Overall, in a post-vaccine world, few market participants seem to fear a full-scale, protracted, 2020-style lockdown. The worry is more that governments might be overcautious in their temporary restrictions, thereby slowing down progress in supply chains and exacerbating a cyclical inflationary slowdown that was already in many investors’ peripheral vision.

Accelerated Tapering

It is notable that the emergence of Omicron coincided with a significantly hawkish change of tone from the U.S. Federal Reserve.

On Tuesday November 30, Fed Chair Jerome Powell “retired” the “transitory inflation” terminology that we have become so accustomed to, and suggested that the completion of asset-purchase tapering might be brought forward by “a few months.” The Fed’s essential admission that it was wrong on inflation, while somewhat obvious, took the market by surprise.

We believe this exacerbated the volatility. Equity markets hit their recent lows as they digested his words. After months of worrying about the policy mistake of tightening too slowly in the face of rising inflation, investors were suddenly worrying about the opposite policy mistake: tightening too fast in the face of a genuine threat to the growth recovery. A decidedly mixed U.S. payrolls report on December 3 that showed disappointing jobs growth but a big drop in unemployment and a rise in the participation rate only reinforced the sense of uncertainty about the recovery. Rates markets pushed their estimate of the first hike further out into 2022.

By last week, however, they had more than reversed that move: The market odds of a hike in May are now higher than they were pre-Omicron. It seems unlikely this was only or even mainly to do with Omicron news. It was more likely due to investors bracing for yet another big U.S. inflation print, which came in on Friday at 6.8%, the highest rate of year-over-year growth since 1982, and settling into the assumption that the Fed will follow through on Powell’s words this week and accelerate tapering.

A Significant Transition

As we look through the Omicron fog we see the underlying cyclical questions. Where is growth going? Where is inflation going? How might central banks respond? And, ultimately, how much policy-tightening, and at what speed, can Treasury and equity markets bear?

The Fed remains, in our view, the key variable. Equity markets, by and large, can tolerate inflation as long as the Fed tolerates inflation. As soon as the Fed moves hard, markets usually react violently.

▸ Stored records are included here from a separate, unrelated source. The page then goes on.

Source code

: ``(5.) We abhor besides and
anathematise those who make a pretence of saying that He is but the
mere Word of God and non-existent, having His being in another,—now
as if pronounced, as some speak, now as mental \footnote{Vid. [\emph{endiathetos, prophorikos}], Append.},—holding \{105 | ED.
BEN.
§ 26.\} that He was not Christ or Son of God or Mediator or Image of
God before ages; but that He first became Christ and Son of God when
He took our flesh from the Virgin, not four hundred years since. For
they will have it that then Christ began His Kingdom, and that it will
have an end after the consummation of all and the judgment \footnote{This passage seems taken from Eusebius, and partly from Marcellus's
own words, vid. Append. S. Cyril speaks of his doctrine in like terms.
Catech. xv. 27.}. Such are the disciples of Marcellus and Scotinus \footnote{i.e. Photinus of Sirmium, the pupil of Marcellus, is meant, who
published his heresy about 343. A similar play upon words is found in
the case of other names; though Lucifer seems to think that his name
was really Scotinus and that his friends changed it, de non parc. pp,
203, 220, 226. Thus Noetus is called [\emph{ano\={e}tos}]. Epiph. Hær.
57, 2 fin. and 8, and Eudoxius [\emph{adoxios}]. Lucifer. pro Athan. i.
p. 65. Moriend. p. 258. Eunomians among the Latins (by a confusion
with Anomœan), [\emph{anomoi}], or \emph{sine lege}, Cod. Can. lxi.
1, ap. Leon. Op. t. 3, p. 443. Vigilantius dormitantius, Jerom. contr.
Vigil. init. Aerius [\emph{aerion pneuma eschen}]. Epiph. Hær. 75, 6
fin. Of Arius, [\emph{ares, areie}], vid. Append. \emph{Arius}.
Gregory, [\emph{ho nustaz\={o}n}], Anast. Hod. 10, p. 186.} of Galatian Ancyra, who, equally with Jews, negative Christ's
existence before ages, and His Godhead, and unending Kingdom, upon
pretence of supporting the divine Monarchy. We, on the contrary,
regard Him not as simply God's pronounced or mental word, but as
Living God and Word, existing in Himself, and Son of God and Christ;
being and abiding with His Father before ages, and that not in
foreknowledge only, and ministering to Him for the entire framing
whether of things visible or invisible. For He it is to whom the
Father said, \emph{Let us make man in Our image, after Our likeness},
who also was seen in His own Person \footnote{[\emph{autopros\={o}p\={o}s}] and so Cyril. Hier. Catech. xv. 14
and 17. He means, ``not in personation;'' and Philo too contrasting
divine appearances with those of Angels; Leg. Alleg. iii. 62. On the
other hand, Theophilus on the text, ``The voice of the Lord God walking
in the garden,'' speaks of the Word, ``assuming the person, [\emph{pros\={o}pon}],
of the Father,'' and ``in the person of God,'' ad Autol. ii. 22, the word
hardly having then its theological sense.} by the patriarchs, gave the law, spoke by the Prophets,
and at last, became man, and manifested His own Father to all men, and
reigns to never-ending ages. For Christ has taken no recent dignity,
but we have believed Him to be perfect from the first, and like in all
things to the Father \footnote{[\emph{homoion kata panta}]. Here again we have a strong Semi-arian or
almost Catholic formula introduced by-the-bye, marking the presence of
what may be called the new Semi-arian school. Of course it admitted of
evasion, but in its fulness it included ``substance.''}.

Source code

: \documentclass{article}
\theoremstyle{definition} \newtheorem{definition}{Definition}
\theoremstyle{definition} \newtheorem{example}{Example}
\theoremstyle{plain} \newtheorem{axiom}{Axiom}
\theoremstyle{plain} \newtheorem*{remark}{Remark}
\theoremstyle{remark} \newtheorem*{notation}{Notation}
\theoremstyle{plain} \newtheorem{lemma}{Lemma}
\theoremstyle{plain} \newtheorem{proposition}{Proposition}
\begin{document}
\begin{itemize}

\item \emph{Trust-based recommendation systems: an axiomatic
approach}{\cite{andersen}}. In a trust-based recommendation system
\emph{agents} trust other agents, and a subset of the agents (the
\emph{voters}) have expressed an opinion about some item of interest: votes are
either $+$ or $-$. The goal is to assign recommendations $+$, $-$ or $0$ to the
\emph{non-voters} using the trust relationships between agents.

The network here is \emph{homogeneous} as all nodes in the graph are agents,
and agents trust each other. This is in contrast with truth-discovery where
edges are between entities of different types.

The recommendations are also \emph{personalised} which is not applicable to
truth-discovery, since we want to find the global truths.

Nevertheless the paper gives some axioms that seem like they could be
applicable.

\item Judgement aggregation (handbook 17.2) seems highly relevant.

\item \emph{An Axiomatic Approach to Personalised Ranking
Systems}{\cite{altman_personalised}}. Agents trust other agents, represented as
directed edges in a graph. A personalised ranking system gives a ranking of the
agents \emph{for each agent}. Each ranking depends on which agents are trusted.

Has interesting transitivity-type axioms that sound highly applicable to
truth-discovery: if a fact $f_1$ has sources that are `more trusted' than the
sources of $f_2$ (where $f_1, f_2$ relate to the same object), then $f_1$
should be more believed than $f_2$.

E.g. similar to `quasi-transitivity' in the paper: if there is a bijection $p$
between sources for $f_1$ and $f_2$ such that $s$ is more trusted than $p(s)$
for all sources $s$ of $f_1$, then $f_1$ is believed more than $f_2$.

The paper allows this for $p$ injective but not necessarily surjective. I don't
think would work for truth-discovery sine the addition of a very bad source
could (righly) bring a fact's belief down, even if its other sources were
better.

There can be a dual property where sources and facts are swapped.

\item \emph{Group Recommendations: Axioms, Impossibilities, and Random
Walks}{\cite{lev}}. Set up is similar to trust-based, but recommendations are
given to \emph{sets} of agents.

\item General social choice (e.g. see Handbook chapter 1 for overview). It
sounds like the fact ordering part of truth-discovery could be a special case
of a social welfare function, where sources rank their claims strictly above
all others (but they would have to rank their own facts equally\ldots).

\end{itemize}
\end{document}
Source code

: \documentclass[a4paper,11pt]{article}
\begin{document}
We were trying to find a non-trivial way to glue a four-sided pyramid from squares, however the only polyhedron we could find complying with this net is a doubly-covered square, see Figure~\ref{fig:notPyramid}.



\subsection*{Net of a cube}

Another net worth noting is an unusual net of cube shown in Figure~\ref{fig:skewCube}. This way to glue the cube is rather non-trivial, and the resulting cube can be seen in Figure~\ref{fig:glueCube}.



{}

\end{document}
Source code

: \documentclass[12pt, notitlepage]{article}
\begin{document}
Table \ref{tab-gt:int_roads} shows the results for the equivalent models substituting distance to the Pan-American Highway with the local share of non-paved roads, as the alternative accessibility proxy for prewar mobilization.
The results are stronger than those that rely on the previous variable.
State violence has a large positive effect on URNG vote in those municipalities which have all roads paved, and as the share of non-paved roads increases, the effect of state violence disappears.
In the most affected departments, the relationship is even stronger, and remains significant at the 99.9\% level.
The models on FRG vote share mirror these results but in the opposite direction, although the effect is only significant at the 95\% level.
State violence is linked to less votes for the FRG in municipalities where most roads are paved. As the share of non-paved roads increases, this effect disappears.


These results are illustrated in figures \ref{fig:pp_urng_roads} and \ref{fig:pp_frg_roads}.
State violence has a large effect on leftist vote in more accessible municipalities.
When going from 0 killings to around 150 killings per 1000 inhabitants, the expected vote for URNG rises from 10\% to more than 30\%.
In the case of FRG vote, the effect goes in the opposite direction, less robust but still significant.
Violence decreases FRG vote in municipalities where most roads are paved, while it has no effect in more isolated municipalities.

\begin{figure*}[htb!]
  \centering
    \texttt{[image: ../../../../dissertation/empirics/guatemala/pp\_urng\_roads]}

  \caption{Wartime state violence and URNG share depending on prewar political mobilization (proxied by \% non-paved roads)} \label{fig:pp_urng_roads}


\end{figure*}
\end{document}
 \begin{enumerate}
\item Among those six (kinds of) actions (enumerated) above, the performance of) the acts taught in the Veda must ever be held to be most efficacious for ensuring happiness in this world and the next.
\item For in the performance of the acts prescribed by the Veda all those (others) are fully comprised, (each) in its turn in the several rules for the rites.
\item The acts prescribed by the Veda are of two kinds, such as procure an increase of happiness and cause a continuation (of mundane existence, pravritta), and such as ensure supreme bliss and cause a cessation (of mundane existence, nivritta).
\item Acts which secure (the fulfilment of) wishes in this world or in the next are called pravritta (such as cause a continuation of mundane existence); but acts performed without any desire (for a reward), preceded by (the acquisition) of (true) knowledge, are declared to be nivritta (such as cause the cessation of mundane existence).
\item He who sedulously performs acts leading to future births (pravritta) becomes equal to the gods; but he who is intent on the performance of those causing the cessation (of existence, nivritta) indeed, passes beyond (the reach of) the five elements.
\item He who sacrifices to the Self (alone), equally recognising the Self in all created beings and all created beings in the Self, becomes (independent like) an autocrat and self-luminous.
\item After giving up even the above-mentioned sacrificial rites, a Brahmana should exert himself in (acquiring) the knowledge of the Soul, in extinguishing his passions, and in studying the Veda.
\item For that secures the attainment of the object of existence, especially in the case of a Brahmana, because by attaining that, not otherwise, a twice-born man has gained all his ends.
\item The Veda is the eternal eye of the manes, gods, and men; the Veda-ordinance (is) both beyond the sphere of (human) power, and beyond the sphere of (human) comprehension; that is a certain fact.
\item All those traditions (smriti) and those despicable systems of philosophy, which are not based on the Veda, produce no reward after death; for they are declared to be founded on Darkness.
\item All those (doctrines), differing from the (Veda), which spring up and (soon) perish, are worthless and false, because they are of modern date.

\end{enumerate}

The answers to these questions remain uncertain—which is likely the reason for the current volatility, and why it could well persist deep into 2022. What we are more certain about is that, at current market valuations, the strip for a smooth landing is very narrow. Over the past three years the S&P 500 Index is up more than 20%, annualized, a run rate that isn’t sustainable.

We believe that vaccines made 2021 a year of significant transition in the pandemic. As we have argued in many of our recent Perspectives, next year also looks likely to be a year of significant transition—but this time, due to the likely shift in Fed policy.